Even 30 years after the discovery of the hepatitis C virus (HCV) in humans there is still no vaccine available. Reasons for this include the high mutation rate of HCV, which allows the virus to escape immune recognition and the absence of an immunocompetent animal model for vaccine development. Phylogenetically distinct hepaciviruses (genus Hepacivirus, family Flaviviridae) have been isolated from diverse species, each with a narrow host range: the equine hepacivirus (EqHV) is the closest known relative of HCV. In this study, we used amplicon-based deep-sequencing to investigate the viral intra-host population composition of the genomic regions encoding the surface glycoproteins E1 and E2. Patterns of E1E2 substitutional evolution were compared in longitudinally sampled EqHV-positive sera of naturally and experimentally infected horses and HCV-positive patients.
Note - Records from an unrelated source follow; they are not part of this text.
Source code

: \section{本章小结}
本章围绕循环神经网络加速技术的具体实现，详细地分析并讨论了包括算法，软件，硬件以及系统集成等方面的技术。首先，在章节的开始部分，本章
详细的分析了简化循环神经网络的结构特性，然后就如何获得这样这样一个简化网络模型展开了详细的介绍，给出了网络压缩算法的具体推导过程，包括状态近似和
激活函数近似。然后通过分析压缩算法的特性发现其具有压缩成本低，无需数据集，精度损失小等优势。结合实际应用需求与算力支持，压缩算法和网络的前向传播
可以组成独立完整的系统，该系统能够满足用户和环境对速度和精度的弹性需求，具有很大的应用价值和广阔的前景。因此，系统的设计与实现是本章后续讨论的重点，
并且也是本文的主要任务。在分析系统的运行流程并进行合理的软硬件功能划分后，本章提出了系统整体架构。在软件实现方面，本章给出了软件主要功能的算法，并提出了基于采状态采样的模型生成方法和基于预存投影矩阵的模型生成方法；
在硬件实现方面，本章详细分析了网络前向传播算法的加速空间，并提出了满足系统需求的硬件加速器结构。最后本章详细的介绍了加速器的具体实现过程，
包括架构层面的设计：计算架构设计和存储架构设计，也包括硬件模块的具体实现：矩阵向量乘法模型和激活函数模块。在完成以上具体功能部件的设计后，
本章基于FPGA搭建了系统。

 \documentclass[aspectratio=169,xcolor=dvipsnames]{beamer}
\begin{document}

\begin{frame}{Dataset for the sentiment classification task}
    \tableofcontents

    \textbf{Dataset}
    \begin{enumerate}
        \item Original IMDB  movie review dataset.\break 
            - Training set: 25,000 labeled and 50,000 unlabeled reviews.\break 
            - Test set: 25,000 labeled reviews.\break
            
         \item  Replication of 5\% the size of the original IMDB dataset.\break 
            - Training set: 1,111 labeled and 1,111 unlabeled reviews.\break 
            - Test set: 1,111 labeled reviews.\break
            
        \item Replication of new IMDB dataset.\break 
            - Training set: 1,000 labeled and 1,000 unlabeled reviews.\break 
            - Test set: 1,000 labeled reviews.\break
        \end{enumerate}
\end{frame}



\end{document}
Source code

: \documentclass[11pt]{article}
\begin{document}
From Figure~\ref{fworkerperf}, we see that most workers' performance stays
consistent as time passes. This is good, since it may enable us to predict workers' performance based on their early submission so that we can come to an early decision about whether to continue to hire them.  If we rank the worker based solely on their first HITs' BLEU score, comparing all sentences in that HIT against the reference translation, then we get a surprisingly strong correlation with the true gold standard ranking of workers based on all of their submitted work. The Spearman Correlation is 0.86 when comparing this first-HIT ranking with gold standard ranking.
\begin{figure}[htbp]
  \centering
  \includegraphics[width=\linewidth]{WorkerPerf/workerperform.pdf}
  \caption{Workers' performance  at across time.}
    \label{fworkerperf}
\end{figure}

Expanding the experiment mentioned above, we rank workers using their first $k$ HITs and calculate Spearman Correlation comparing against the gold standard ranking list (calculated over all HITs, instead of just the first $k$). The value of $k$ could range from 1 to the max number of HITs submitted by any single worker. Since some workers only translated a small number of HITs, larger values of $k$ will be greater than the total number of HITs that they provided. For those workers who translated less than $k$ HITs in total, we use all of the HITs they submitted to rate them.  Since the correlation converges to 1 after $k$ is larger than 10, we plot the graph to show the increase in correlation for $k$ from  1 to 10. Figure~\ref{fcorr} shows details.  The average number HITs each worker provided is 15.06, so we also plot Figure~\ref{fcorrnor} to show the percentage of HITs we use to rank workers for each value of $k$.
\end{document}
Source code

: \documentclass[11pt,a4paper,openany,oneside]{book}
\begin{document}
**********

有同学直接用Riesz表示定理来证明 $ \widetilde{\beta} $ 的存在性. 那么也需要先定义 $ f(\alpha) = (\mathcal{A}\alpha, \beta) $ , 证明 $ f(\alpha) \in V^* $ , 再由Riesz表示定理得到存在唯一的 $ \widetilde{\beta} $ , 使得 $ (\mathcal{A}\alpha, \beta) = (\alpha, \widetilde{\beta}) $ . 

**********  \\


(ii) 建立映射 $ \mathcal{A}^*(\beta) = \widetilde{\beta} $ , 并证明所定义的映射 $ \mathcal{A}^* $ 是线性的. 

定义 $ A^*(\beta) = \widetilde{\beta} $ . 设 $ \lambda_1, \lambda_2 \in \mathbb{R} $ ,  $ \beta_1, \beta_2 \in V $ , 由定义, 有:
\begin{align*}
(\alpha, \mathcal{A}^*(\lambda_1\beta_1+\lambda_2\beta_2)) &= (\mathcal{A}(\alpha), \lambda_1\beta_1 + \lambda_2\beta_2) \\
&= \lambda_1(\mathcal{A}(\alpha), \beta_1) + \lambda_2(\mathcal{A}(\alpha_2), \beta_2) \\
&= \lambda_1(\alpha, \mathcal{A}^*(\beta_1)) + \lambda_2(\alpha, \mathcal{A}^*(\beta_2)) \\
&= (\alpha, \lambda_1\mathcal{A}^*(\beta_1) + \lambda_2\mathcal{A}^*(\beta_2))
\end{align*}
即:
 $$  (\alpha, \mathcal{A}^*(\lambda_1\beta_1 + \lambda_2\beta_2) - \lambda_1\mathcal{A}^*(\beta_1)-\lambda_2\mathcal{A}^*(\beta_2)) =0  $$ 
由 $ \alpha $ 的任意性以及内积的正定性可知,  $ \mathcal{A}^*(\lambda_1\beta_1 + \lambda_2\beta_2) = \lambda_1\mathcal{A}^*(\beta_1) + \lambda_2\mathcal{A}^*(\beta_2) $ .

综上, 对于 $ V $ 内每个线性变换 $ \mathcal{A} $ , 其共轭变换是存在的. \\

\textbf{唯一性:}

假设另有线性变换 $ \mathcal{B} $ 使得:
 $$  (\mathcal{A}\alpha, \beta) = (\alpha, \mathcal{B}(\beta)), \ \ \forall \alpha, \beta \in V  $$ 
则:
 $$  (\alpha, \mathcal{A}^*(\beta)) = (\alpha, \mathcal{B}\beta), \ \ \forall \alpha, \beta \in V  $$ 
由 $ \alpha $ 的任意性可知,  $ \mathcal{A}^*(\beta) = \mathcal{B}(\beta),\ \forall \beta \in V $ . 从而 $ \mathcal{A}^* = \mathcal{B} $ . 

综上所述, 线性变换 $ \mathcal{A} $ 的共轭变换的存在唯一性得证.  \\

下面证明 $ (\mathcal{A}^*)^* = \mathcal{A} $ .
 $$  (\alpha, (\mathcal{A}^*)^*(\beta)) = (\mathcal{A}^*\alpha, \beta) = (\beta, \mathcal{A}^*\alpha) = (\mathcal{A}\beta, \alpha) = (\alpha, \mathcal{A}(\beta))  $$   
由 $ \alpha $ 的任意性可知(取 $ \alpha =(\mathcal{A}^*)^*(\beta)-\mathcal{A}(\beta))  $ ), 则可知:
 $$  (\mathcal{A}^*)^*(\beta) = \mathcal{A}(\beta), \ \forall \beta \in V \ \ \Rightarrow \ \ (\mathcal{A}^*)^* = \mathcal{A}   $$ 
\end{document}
Intra-host virus diversity was higher in chronically than in acutely infected horses, a pattern which was similar in the HCV-infected patients. However, overall glycoprotein variability was higher in HCV compared to EqHV. Additionally, selection pressure in HCV populations was higher, especially within the N-terminal region of E2, corresponding to the hypervariable region 1 (HVR1) in HCV. An alignment of glycoprotein sequences from diverse hepaciviruses identified the HVR1 as a unique characteristic of HCV: hepaciviruses from non-human species lack this region. Together, these data indicate that EqHV infection of horses could represent a powerful surrogate animal model to gain insights into hepaciviral evolution and HCVs HVR1-mediated immune evasion strategy.

Item Type:Articles
Additional Information:The study was supported by the Deutsche Forschungsgemeinschaft (German Research Foundation) [grant numbers: 398066876-GRK 2485/1 and 438777365] and the Hungarian Scientific Research Fund [grant number: OTKA/NKFIH FK134311]. T.P. is funded by the Deutsche Forschungsgemeinschaft (DFG, German Research Foundation) under the Germany’s Excellence Strategy – EXC 2155 ‘RESIST’ – Project ID 39087428.
Status:Published
Refereed:Yes
Glasgow Author(s) Enlighten ID:Orton, Dr Richard
Authors: Gömer, A., Brown, R. J. P., Pfaender, S., Deterding, K., Reuter, G., Orton, R., Seitz, S., Bock, C.- T., Cavalleri, J. M. V., Pietschmann, T., Wedemeyer, H., Steinmann, E., and Todt, D.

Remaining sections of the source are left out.